Eclipse Che, the developer workspace server and cloud IDE, had its initial release this morning at EclipseCon.

Mike Milinkovich, executive director of the Eclipse Foundation, said of the project: “Eclipse Che is rethinking the way IDEs are built and used by developers. It uses Docker, Java and JavaScript to create a more flexible and dynamic developer work experience. The initial feedback on Eclipse Che has been outstanding. The number of downloads and external contributions all point to Che being an incredibly successful open-source project.”

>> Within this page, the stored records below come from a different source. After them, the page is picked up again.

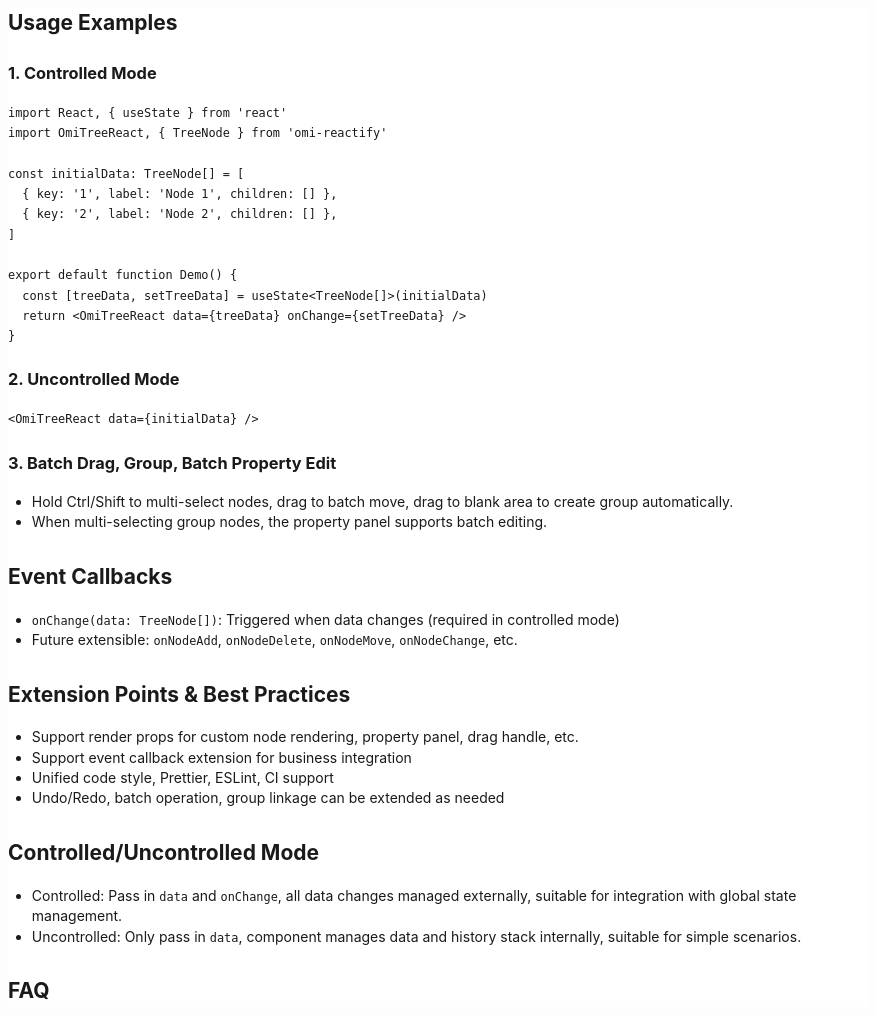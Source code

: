 ## Usage Examples

### 1. Controlled Mode

```tsx
import React, { useState } from 'react'
import OmiTreeReact, { TreeNode } from 'omi-reactify'

const initialData: TreeNode[] = [
  { key: '1', label: 'Node 1', children: [] },
  { key: '2', label: 'Node 2', children: [] },
]

export default function Demo() {
  const [treeData, setTreeData] = useState<TreeNode[]>(initialData)
  return <OmiTreeReact data={treeData} onChange={setTreeData} />
}
```

### 2. Uncontrolled Mode

```tsx
<OmiTreeReact data={initialData} />
```

### 3. Batch Drag, Group, Batch Property Edit

- Hold Ctrl/Shift to multi-select nodes, drag to batch move, drag to blank area to create group automatically.
- When multi-selecting group nodes, the property panel supports batch editing.

## Event Callbacks

- `onChange(data: TreeNode[])`: Triggered when data changes (required in controlled mode)
- Future extensible: `onNodeAdd`, `onNodeDelete`, `onNodeMove`, `onNodeChange`, etc.

## Extension Points & Best Practices

- Support render props for custom node rendering, property panel, drag handle, etc.
- Support event callback extension for business integration
- Unified code style, Prettier, ESLint, CI support
- Undo/Redo, batch operation, group linkage can be extended as needed

## Controlled/Uncontrolled Mode

- Controlled: Pass in `data` and `onChange`, all data changes managed externally, suitable for integration with global state management.
- Uncontrolled: Only pass in `data`, component manages data and history stack internally, suitable for simple scenarios.

## FAQ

The Eclipse Che project was originally created at Codenvy, a browser-based on-demand developer workspace company. Tyler Jewell, CEO of Codenvy, said that the Eclipse Che project currently has 10 contributors, such as Microsoft, Red Hat, SAP and WSO2. The Codenvy team behind the Che, however, is based in Ukraine.

(Related: What was in the Eclipse Che beta)

Jewell gave the keynote at EclipseCon this morning. “Creating software is a wartime activity,” he said, referring to the day-to-day battles of the enterprise software development environment. “What better way to get the world’s best engineers than to use those who go to battle every day?”

On a more serious topic, Jewell said, “Codenvy is built on Che and Docker containers. We use Che to provide a better agile experience. Twenty-five of our engineers are active committers [to Che].”

Outside of Codenvy, however, even Microsoft is getting in on the Che act. Codenvy and Microsoft have collaborated to allow developers to pop open browser-based workspaces from inside Visual Studio Team Services.

Che includes other Eclipse projects, such as the Orion editor, which originated within the same group at IBM that created Eclipse.